France | France, Cour d'appel de Paris, Pôle 6 - chambre 8, 13 octobre 2016, 15/09447


RÉPUBLIQUE FRANÇAISE

AU NOM DU PEUPLE FRANÇAIS





COUR D'APPEL DE PARIS

Pôle 6 - Chambre 8



ARRÊT DU 13 Octobre 2016

(n° 682 , 6 pages)



Numéro d'inscription au répertoire général : S 15/09447



Décision déférée à la Cour : jugement rendu le 25 Août 2015 par le Conseil de Prud'hommes - Formation paritaire de PARIS RG n° 14/03660



APPELANT

Monsieur [H] [T]

[Adresse 1]

[Localité 1]

né le [Date naissance 1] 1972 à [Localité 2], MICHIGAN, ETATS-UNIS
r>comparant en personne



INTIMEES

SOCIETE ORCO PROPERTY GROUP

[Adresse 2]

[Localité 3]

LUXEMBOURG

représentée par Me Cédric GUILLON, avocat au barreau de PARIS, toque : P0107...

RÉPUBLIQUE FRANÇAISE

AU NOM DU PEUPLE FRANÇAIS

COUR D'APPEL DE PARIS

Pôle 6 - Chambre 8

ARRÊT DU 13 Octobre 2016

(n° 682 , 6 pages)

Numéro d'inscription au répertoire général : S 15/09447

Décision déférée à la Cour : jugement rendu le 25 Août 2015 par le Conseil de Prud'hommes - Formation paritaire de PARIS RG n° 14/03660

APPELANT

Monsieur [H] [T]

[Adresse 1]

[Localité 1]

né le [Date naissance 1] 1972 à [Localité 2], MICHIGAN, ETATS-UNIS

comparant en personne

INTIMEES

SOCIETE ORCO PROPERTY GROUP

[Adresse 2]

[Localité 3]

LUXEMBOURG

représentée par Me Cédric GUILLON, avocat au barreau de PARIS, toque : P0107

COMPOSITION DE LA COUR :

En application des dispositions de l'article 945-1 du code de procédure civile, l'affaire a été débattue le 11 Avril 2016, en audience publique, les parties ne s'y étant pas opposées, devant Mme Camille-Julia GUILLERMET, Vice-présidente placée, chargé du rapport.
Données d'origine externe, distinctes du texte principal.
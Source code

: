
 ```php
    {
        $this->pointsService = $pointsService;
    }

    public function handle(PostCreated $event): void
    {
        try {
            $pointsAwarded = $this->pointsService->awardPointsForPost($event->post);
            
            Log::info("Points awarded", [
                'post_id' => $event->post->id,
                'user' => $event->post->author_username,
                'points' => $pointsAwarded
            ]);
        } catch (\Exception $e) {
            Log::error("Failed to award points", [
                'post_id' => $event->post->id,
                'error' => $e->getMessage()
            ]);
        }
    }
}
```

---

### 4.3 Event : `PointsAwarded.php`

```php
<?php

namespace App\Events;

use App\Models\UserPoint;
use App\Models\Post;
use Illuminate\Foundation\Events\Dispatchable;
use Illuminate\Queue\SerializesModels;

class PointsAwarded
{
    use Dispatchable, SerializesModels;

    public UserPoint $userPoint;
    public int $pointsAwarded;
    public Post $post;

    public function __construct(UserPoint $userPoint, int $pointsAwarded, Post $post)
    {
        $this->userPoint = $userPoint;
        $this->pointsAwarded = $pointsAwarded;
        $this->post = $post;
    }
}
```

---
Ce magistrat a rendu compte des plaidoiries dans le délibéré de la Cour, composée de :

Mme Marthe-Elisabeth OPPELT-REVENEAU, Conseillère faisant fonction de Présidente

Mme Patricia DUFOUR, Conseillère,

Mme Camille-Julia GUILLERMET, Vice-Présidente placée

Greffier : Mme Cécile DUCHE BALLU, lors des débats

ARRET :

- CONTRADICTOIRE

- mis à disposition au greffe de la Cour, les parties en ayant été préalablement avisées dans les conditions prévues au deuxième alinéa de l'article 450 du code de procédure civile, délibéré prorogé ce jour.

- signé par Mme Camille-Julia GUILLERMET, Vice-Présidente placée, pour la Présidente régulièrement empêchée, et par Madame Wafa SAHRAOUI, Greffière à laquelle la minute de la décision a été remise par la magistrate signataire.

Faits et procédure :

Monsieur [H] [T] indique que si la Société ORCO PROPERTY GROUP a souhaité l'engager à compter du 09 novembre 2011, après qu'il ait répondu à une offre d'emploi pour un poste de juriste, il a tout d'abord signé un contrat de services d'une durée de trois mois avec cette société. Il précise toutefois que la dénomination de ce contrat était erronée et qu'il s'agissait d'une relation de travail.

Il affirme que la Société ORCOP PROPERTY GROUP s'était engagée à l'échéance de ce contrat de services à procéder à son embauche en contrat à durée indéterminée et à faire les démarches utiles pour lui permettre d'obtenir un titre de séjour.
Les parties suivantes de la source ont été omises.